Two pages earlier the book also contains a poignant dialogue on "How much is a life worth?" regarding the question of German reparations to Israel. The ethical dilemma is not solved.
Ethics are a major concern to this memoirist, as he quotes Heine and takes on Hannah Arendt and Alfred Kazin. Ruefully he notes that "every nasty review [I wrote] earned me winks and compliments from my colleagues, whereas praise brought pleasure only to the recipients. Even the angels in heaven are afflicted by jealousy, the Midrash tells us." (p. 350)
Proud of his heritage ("I come from somewhere and... while I am but a branch, the trunk is sturdy, and the treetop stirs the clouds" (p.5-6)), yet Wiesel is not arrogant. He is a witness, not a judge. Missed chances, such as the opportunity to work on a book with Marc Chagall, are freely admitted with regret. So are lacunae of knowledge: for all he learned from his mentors Saul Lieberman and Abraham Joshua Heschel, he could never understand why those two sages, living in the same Manhattan apartment building, were not on speaking terms with each other.
There are heartrending descriptions of malicious deceptions, such as that of a rich Jewish magnate identified only as "Oscar"; hilarious incidents of being caught in the act of inventing nonsensical translations and tour-guide stories; and epiphanies on memory, Yiddish, and what it means to be a refugee, from which status he was rescued "when I needed a passport"--not by France, where he had chosen to live and write, but by the U.S., where he now makes his home.
"Memory is a passion no less powerful or pervasive than love. What does it mean to remember? It is to live in more than one world, to prevent the past from fading and to call upon the future to illuminate it. It is to revive fragments of existence, to rescue lost beings, to cast harsh light on faces and events, to drive back the sands that cover the surface of things, to combat oblivion and to reject death." (p. 150)
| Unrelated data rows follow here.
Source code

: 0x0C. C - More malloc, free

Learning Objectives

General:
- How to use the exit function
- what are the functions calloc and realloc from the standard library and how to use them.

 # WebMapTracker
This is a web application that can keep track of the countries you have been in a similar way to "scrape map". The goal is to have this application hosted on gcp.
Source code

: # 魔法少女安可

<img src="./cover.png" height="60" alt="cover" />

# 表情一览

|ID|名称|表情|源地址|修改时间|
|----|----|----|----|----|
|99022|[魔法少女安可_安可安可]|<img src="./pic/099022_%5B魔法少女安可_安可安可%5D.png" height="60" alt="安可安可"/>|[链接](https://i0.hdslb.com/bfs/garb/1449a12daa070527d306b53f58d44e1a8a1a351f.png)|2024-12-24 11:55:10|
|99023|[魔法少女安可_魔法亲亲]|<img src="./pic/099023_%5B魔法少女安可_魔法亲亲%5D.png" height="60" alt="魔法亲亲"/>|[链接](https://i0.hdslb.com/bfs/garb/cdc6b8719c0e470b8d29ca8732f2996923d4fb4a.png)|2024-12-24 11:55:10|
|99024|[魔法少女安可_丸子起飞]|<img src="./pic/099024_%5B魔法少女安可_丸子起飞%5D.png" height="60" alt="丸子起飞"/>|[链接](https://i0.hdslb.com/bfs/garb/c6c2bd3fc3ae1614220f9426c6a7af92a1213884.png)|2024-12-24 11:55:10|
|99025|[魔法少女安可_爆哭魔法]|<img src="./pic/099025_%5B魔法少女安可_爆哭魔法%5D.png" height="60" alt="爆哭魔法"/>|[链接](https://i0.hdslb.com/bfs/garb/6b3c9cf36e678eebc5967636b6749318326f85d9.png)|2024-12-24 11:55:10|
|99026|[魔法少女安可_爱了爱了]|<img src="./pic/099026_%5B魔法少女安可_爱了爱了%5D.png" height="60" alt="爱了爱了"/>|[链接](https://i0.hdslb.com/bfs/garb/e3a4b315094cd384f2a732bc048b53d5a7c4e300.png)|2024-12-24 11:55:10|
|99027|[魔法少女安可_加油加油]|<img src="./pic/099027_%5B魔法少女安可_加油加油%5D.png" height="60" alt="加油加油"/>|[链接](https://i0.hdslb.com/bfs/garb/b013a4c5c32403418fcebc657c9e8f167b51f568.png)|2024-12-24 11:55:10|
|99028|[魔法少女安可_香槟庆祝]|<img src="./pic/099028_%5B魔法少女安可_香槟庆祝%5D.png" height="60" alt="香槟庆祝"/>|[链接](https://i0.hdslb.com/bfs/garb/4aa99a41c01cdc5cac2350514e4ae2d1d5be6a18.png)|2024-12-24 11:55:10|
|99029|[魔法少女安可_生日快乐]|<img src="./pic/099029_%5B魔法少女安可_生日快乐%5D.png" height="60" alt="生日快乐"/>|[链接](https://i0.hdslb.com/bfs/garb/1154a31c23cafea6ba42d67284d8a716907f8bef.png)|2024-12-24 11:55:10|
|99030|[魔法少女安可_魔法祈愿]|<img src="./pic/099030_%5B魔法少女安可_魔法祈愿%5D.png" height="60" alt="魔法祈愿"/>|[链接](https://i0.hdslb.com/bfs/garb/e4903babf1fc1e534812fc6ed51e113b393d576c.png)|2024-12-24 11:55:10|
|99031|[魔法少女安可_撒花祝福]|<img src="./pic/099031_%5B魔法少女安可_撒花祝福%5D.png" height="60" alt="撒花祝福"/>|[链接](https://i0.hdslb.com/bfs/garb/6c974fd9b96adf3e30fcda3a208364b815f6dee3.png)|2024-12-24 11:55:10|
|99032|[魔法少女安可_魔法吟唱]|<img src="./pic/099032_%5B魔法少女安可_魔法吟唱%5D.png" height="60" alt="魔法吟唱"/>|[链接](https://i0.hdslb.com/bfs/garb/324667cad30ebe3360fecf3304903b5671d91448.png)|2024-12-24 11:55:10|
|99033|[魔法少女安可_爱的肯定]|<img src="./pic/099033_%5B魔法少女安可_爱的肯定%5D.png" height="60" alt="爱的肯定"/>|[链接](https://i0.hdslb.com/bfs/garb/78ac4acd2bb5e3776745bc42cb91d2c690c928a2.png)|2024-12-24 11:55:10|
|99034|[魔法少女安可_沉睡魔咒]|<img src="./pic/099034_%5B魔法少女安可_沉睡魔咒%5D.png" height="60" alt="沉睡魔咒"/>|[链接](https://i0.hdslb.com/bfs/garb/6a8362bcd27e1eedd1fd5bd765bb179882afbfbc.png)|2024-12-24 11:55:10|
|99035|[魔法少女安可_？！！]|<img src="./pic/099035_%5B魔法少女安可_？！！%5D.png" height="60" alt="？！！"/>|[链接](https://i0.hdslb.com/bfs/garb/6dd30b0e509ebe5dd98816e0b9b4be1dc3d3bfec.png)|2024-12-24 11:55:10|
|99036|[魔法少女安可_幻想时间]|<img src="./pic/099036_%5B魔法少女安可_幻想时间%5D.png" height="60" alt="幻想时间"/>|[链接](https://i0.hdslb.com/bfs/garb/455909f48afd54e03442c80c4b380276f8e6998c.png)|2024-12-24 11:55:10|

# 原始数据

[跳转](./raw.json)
"There are songs that can be sung only in Yiddish, prayers that only Jewish grandmothers can murmur at dusk, stories whose charm and secret, sadness and nostalgia, can be conveyed in Yiddish alone. I love Yiddish because it has been with me from the cradle. It was in Yiddish that I spoke my first words and expressed my first fears. It is a bridge to my childhood years. As they used to say, God writes in Hebrew and listens in Yiddish.
I need Yiddish to laugh and cry, to celebrate and express regret, to delve into my memories anew. Is there a better language for evoking the past, with all its horror? Without Yiddish the literature of the Holocaust would have no soul." (p. 292)
"The refugee's time is measured in visas, his biography in stamps on his documents. Though he has done nothing illegal, he is sure he is being followed. He begs everyone's pardon. Sorry for disturbing you, for bothering you, for breathing. How well I understood Socrates, who preferred death to exile. In the twentieth century there is nothing romantic about the life of the exile, be he a stateless person or a political refugee. I know whereof I speak. I was stateless, and therefore defenseless." (pp. 300-301)
But best of all, the memoir only goes up to his marriage in the Old City of Jerusalem in 1969, at age 40, and hints at the "stories... yet to tell."